> SUPPLIED MATERIAL:
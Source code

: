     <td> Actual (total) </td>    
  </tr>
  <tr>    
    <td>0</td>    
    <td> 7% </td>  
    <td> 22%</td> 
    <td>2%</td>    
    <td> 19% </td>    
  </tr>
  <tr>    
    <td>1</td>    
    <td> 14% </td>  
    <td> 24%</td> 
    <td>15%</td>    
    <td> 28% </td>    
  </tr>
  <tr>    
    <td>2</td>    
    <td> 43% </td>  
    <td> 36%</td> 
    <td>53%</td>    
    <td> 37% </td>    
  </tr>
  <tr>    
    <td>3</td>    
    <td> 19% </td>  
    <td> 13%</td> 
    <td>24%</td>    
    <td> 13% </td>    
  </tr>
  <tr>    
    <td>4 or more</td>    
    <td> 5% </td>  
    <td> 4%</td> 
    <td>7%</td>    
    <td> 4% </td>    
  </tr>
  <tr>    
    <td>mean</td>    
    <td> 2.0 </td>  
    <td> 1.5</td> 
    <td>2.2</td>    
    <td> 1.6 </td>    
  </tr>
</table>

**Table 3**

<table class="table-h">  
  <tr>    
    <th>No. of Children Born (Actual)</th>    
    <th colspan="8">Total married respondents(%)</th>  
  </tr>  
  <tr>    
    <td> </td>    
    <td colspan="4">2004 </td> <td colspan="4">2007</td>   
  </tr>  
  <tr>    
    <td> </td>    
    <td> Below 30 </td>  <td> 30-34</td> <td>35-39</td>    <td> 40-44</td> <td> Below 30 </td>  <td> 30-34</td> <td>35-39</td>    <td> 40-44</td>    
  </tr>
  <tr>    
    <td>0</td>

> WHAT TO WORK ON:
Only one stretch of the data is wanted: the lines from the one with "<td> 40-44</td> <td>" through the last, repeated exactly.

> SOLUTION TO THE PROBLEM:
    <td> Below 30 </td>  <td> 30-34</td> <td>35-39</td>    <td> 40-44</td> <td> Below 30 </td>  <td> 30-34</td> <td>35-39</td>    <td> 40-44</td>    
  </tr>
  <tr>    
    <td>0</td>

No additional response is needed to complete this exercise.